Egypt is to reduce the prices of subsidized food staples from next month, the supply ministry spokesman said Saturday as the country’s economy shows signs of recovery.
“Prices of cooking oil, sugar, rice and flour will be reduced starting the first of December,” said supply ministry spokesperson, Ahmed Kamal. He stressed that the measures aimed to make goods available “in suitable quantities and prices.”
Last month, the government reinstated 1.8 million Egyptians to a food subsidy program, as instructed by President Abdel Fatah al-Sisi.

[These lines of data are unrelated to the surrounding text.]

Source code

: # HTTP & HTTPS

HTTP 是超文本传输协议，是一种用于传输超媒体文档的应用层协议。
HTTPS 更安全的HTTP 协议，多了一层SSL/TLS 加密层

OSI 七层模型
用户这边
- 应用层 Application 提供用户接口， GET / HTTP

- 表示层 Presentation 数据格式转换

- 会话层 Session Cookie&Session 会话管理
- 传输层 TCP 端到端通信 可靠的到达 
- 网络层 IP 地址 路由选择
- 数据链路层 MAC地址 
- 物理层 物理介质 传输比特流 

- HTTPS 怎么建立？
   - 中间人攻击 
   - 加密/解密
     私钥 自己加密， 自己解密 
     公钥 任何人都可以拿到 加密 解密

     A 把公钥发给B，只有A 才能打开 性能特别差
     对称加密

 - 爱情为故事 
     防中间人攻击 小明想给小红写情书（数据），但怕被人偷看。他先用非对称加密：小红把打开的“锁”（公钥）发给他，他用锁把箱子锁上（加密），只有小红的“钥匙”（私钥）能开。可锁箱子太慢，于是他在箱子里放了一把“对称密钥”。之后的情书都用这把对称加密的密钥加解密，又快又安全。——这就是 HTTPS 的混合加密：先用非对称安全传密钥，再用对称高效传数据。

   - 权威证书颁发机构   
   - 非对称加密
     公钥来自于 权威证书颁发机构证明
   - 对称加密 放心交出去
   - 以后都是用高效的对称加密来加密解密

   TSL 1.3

Also in October, fuel prices were cut by 25 piastres (0.015 US cents) a liter following several rounds of price hikes under a tough austerity program that triggered popular discontent.
The measures came into play after rare, small-scale, protests in September calling for al-Sisi’s removal after an exiled Egyptian businessman accused the president, and top military brass, of corruption.

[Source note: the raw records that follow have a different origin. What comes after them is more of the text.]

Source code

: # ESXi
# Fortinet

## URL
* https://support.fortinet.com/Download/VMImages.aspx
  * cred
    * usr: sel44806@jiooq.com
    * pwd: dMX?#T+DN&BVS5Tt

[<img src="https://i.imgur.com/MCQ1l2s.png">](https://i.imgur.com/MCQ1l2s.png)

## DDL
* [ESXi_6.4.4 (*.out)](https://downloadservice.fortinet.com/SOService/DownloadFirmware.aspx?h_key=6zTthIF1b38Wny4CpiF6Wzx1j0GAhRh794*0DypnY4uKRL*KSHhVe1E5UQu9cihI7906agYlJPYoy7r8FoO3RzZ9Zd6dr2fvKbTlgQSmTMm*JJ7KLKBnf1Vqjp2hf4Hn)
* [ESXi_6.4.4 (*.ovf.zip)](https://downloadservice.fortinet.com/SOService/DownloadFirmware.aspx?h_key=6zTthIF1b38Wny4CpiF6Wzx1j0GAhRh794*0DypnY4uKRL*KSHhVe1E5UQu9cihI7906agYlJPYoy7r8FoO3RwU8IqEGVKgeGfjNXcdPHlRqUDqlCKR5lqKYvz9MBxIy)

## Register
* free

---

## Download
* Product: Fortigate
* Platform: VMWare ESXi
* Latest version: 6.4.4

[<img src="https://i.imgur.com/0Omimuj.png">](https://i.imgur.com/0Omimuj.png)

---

Harsh austerity measures introduced by al-Sisi’s government since he took office in 2014 have hit poor and middle-class Egyptians.
Nearly one in three Egyptians lives below the poverty line, according to official figures released in July.

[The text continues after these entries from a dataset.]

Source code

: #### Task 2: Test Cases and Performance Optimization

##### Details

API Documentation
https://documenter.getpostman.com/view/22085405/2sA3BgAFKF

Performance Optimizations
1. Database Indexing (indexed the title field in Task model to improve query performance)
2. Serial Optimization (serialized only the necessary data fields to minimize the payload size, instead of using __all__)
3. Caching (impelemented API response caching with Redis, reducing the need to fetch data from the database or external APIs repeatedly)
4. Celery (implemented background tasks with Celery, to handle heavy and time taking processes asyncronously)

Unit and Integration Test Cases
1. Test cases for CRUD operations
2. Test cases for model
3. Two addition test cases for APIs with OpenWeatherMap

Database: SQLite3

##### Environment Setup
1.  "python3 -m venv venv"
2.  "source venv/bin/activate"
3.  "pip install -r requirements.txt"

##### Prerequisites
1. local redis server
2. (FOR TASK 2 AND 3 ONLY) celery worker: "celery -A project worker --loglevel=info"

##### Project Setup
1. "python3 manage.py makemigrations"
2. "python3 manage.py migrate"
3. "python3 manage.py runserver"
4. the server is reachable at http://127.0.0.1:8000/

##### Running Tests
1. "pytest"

The tough reforms, including subsidy cuts and a devaluation of the local currency, were tied to a three-year $12-billion bailout loan from the International Monetary Fund secured in 2016.
The IMF loan was disbursed in full earlier this year, in a boost for the economy.
Egypt’s economy was sent into a downward spiral by the 2011 uprising, which toppled longtime autocrat Hosni Mubarak, and has also been hit by extremist attacks that damaged its vital tourism sector.
But the official statistics agency said inflation fell to its lowest level in nearly a decade last month, easing to 2.4 percent compared with 17.5 percent a year earlier.